The (re)opening of this newly-restored 900m section is imminent with the lifting bridges scheduled to be installed in September. The new section butts up to Bramley from where a fresh route north will be needed, to reconnect with the Wey at Shalford, replacing the old alignment lost under newer developments.
While it will therefore remain detached from the Wey as well as from other restored sections around Loxwood and Dunsfold, it will offer fresh leisure opportunities in its own right for walkers and paddlers. Together with some desilting, our two new lifting bridges will fully restore navigation. We have maintained the canal at Birtley in good condition, but it was crossed by two infilling causeways, both of our own making.

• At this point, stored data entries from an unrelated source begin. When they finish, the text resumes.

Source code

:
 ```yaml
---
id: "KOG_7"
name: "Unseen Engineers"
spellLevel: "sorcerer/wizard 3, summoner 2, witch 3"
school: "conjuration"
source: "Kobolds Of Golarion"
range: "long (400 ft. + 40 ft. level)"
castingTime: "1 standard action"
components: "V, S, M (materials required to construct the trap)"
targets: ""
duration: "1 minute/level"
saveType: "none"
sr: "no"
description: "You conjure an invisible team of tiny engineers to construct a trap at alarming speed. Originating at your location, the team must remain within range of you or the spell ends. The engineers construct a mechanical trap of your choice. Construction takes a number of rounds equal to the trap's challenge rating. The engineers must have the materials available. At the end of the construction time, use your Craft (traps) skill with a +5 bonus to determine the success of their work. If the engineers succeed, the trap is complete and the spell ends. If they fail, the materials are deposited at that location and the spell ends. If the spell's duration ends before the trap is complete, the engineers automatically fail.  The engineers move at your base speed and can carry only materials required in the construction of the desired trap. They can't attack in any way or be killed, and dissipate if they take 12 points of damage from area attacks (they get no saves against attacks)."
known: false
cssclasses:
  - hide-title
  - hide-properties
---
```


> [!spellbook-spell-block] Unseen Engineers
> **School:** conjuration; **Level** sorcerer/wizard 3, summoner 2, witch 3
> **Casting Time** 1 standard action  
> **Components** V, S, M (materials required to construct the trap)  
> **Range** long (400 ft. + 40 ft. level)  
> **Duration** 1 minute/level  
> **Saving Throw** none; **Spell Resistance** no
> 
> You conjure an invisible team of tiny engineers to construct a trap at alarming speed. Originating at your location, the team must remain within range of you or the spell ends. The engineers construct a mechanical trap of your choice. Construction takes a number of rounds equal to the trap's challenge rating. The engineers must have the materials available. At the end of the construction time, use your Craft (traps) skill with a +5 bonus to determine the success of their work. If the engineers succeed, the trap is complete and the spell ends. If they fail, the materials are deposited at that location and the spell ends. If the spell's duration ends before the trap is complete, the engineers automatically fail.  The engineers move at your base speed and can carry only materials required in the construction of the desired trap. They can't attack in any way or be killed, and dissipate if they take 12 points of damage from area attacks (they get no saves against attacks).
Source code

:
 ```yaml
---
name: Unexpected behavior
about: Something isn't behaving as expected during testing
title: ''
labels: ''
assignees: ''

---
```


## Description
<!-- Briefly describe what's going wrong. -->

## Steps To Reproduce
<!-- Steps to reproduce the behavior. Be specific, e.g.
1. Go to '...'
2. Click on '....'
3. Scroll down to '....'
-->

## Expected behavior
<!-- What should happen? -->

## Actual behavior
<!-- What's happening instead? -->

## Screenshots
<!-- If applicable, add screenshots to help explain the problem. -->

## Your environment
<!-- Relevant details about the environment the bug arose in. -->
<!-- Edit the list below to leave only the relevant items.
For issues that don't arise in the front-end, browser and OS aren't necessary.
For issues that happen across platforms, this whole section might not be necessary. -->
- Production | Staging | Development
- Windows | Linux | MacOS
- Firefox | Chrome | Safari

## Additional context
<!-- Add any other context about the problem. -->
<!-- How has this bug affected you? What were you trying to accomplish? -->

At the southern Birtley No 1 Bridge, our temporary causeway had already been removed some time ago. It was replaced with a temporary bridge deck laid across the completed substructure. To give access for installing the lifting mechanism and deck, this in turn was removed and replaced with a parallel temporary pedestrian scaffold bridge across the canal itself, immediately to the north - which in turn will then be removed, leaving the completed lifting bridge as the fourth (and final) canal crossing there. To the north, Birtley No 2 lifting Bridge is on the site of Josias Jessop’s original swing bridge. Once again, we had put down a causeway immediately to the south, to maintain the east-west right of way while the new bridge substructure has been built. That too will be dug out to restore the through-navigation in due course.
The bridge substructures were the product of four years of ceaseless volunteer labour, even including the relocation of a gas main under the canal at No 2 Bridge. Most of the lifting superstructure elements, costing £150,000+ of our funds, have been manufactured by Beaver Bridges Ltd, at their Wigan factory. However, their heavy concrete counter-balance beams were cast by EWG volunteers at Tickner’s Depot, and then sent off to Beaver for trial operational tests before installations at Birtley begin. The default position of the installed bridges is ‘down’, but the beams mean that lifting and lowering the bridge will require a minimum of effort.
If the Birtley section will be available only for small boats, why are we installing lift bridges now?
By law, and as enshrined in the Planning Permission, we have to maintain the right of way across the canal at the northern bridge, and the southern bridge gives the riparian landowner access to the west side. The water level at Birtley has been kept deliberately low until now. Restoring the proper navigational depth will mean that there would be insufficient air draft under any temporary fixed structure across the substructures at the two locations, even for kayaks and canoes, so lifting structures are needed from the outset. They are durable, unlike perishable wooden lock gates which we hold off installing at restored locks until navigation becomes possible.